Diesen Traum möchte sich die Spielerin des SV Rheinbreitbach nun bei den 22. Senioren-Weltmeisterschaften erfüllen, die vom 6. bis 12. Juni im südkoreanischen Gangneung stattfinden.
Schon vor fünf Jahren sorgte Heidi Wunner bei den Weltmeisterschaften im Oman für Aufsehen. Damals erreichte sie in der Klasse Ü80 das Finale im Einzel und gewann zugleich Gold im Mixed sowie im Damen-Doppel. Bei den vergangenen Titelkämpfen in Rom gelang ihr dann sogar die erfolgreiche Titelverteidigung im Mixed – ein Erfolg, der bundesweit für Aufmerksamkeit sorgte.
Es folgte ein regelrechter Medienansturm: Zahlreiche Fernsehauftritte, Interviews im Hörfunk und Berichte in Zeitungen und Magazinen machten die Rheinbreitbacherin weit über die Region hinaus bekannt. „Damit hätte ich nie und nimmer gerechnet“, erzählt die sympathische Sportlerin.

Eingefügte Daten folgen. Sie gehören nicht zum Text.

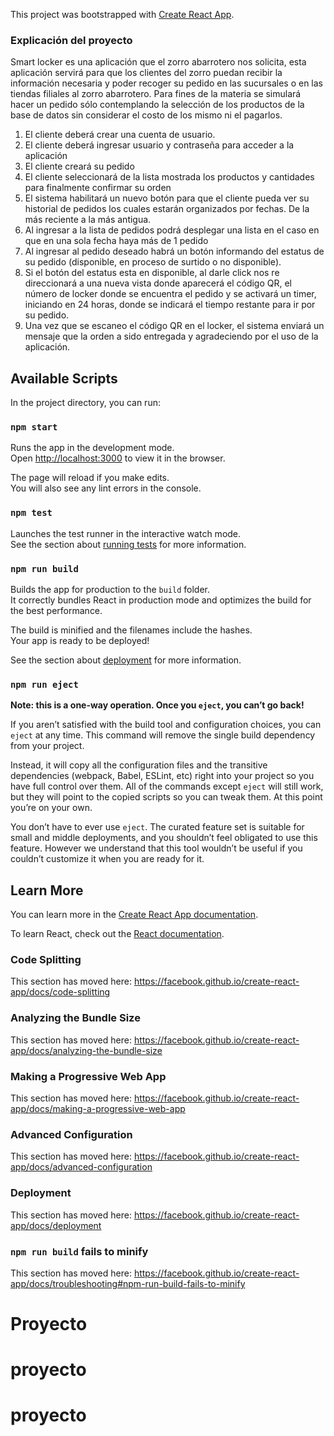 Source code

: This project was bootstrapped with [Create React App](https://github.com/facebook/create-react-app).

### Explicación del proyecto
Smart locker es una aplicación que el zorro abarrotero nos solicita, esta aplicación servirá para que los clientes del zorro puedan recibir la información necesaria y poder recoger su pedido en las sucursales o en las tiendas filiales al zorro abarrotero. Para fines de la materia se simulará hacer un pedido sólo contemplando la selección de los productos de la base de datos sin considerar el costo de los mismo ni el pagarlos.

1.	El cliente deberá crear una cuenta de usuario.
2.	El cliente deberá ingresar usuario y contraseña para acceder a la aplicación 
3.	El cliente creará su pedido
4.	El cliente seleccionará de la lista mostrada los productos y cantidades para finalmente confirmar su orden
5.	El sistema habilitará un nuevo botón para que el cliente pueda ver su historial de pedidos los cuales estarán organizados por fechas. De la más reciente a la más antigua. 
6.	Al ingresar a la lista de pedidos podrá desplegar una lista en el caso en que en una sola fecha haya más de 1 pedido
7.	Al ingresar al pedido deseado habrá un botón informando del estatus de su pedido (disponible, en proceso de surtido o no disponible).
8.	Si el botón del estatus esta en disponible, al darle click nos re direccionará a una nueva vista donde aparecerá el código QR, el número de locker donde se encuentra el pedido y se activará un timer,  iniciando en 24 horas, donde se indicará el tiempo restante para ir por su pedido.
9.	Una vez que se escaneo el código QR en el locker, el sistema enviará un mensaje que la orden a sido entregada y agradeciendo por el uso de la aplicación.


## Available Scripts

In the project directory, you can run:

### `npm start`

Runs the app in the development mode.<br />
Open [http://localhost:3000](http://localhost:3000) to view it in the browser.

The page will reload if you make edits.<br />
You will also see any lint errors in the console.

### `npm test`

Launches the test runner in the interactive watch mode.<br />
See the section about [running tests](https://facebook.github.io/create-react-app/docs/running-tests) for more information.

### `npm run build`

Builds the app for production to the `build` folder.<br />
It correctly bundles React in production mode and optimizes the build for the best performance.

The build is minified and the filenames include the hashes.<br />
Your app is ready to be deployed!

See the section about [deployment](https://facebook.github.io/create-react-app/docs/deployment) for more information.

### `npm run eject`

**Note: this is a one-way operation. Once you `eject`, you can’t go back!**

If you aren’t satisfied with the build tool and configuration choices, you can `eject` at any time. This command will remove the single build dependency from your project.

Instead, it will copy all the configuration files and the transitive dependencies (webpack, Babel, ESLint, etc) right into your project so you have full control over them. All of the commands except `eject` will still work, but they will point to the copied scripts so you can tweak them. At this point you’re on your own.

You don’t have to ever use `eject`. The curated feature set is suitable for small and middle deployments, and you shouldn’t feel obligated to use this feature. However we understand that this tool wouldn’t be useful if you couldn’t customize it when you are ready for it.

## Learn More

You can learn more in the [Create React App documentation](https://facebook.github.io/create-react-app/docs/getting-started).

To learn React, check out the [React documentation](https://reactjs.org/).

### Code Splitting

This section has moved here: https://facebook.github.io/create-react-app/docs/code-splitting

### Analyzing the Bundle Size

This section has moved here: https://facebook.github.io/create-react-app/docs/analyzing-the-bundle-size

### Making a Progressive Web App

This section has moved here: https://facebook.github.io/create-react-app/docs/making-a-progressive-web-app

### Advanced Configuration

This section has moved here: https://facebook.github.io/create-react-app/docs/advanced-configuration

### Deployment

This section has moved here: https://facebook.github.io/create-react-app/docs/deployment

### `npm run build` fails to minify

This section has moved here: https://facebook.github.io/create-react-app/docs/troubleshooting#npm-run-build-fails-to-minify
# Proyecto
# proyecto
# proyecto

Trotz des Trubels habe sie die Aufmerksamkeit genossen: „So etwas erlebt man wirklich nicht alle Tage.“
Für ihre sportlichen Erfolge und ihr Engagement wurde Heidi Wunner im vergangenen Jahr sogar zur ersten weiblichen Ehrenbürgerin der Gemeinde Rheinbreitbach ernannt.
Unter Druck setzt sich die 87-Jährige vor ihrer Reise nach Südkorea dennoch nicht. „Ich habe schon jetzt alles erreicht, wovon ich früher nicht einmal zu träumen gewagt hätte“, sagt sie. „Was jetzt kommt, ist Zugabe.“ Natürlich wäre der WM-Titel im Einzel „ein absoluter Traum“, räumt sie ein. Vor allem aber wolle sie „die Abenteuerreise nach Südkorea genießen“.
Die Konkurrenz wird enorm sein: Mehr als 4.000 Teilnehmerinnen und Teilnehmer aus rund 100 Ländern werden im Olympic Park in Gangneung erwartet. Gespielt wird in Altersklassen ab 40 Jahren aufwärts.
Sportlich fühlt sich Heidi Wunner bestens vorbereitet. Neben dem Training beim SV Rheinbreitbach und im Tischtennis-Stützpunkt Grenzau gehört auch tägliches Üben am heimischen Ballroboter zu ihrem Programm.
Sorgen bereitete allerdings die Anreise. Wegen der aktuellen weltweiten Krisen musste die ursprünglich geplante Flugroute kurzfristig geändert werden. Der notwendige Umweg mit zusätzlichem Zwischenstopp verteuerte die Reise erheblich. „Da ich den Großteil der Kosten selbst trage und keine Sponsoren habe, war das schon ein herber Dämpfer“, erzählt Wunner.
Umso größer war die Freude über eine spontane Unterstützungsaktion des ehemaligen Rheinbreitbacher Ratsmitglieds Klaus-Henning Rosen. Er rief im Bekanntenkreis und darüber hinaus zu Spenden für die Reisekosten auf. „Wer sich so verdient um unseren Ort gemacht hat, dem kann man gar nicht genug danken“, so Rosen.
Wer Heidi Wunner unterstützen möchte, kann unter dem Verwendungszweck „Tischtennisweltmeisterschaften Heidi Wunner“ auf das Konto des SV Rot-Weiß Rheinbreitbach bei der Volksbank RheinAhrEifel spenden.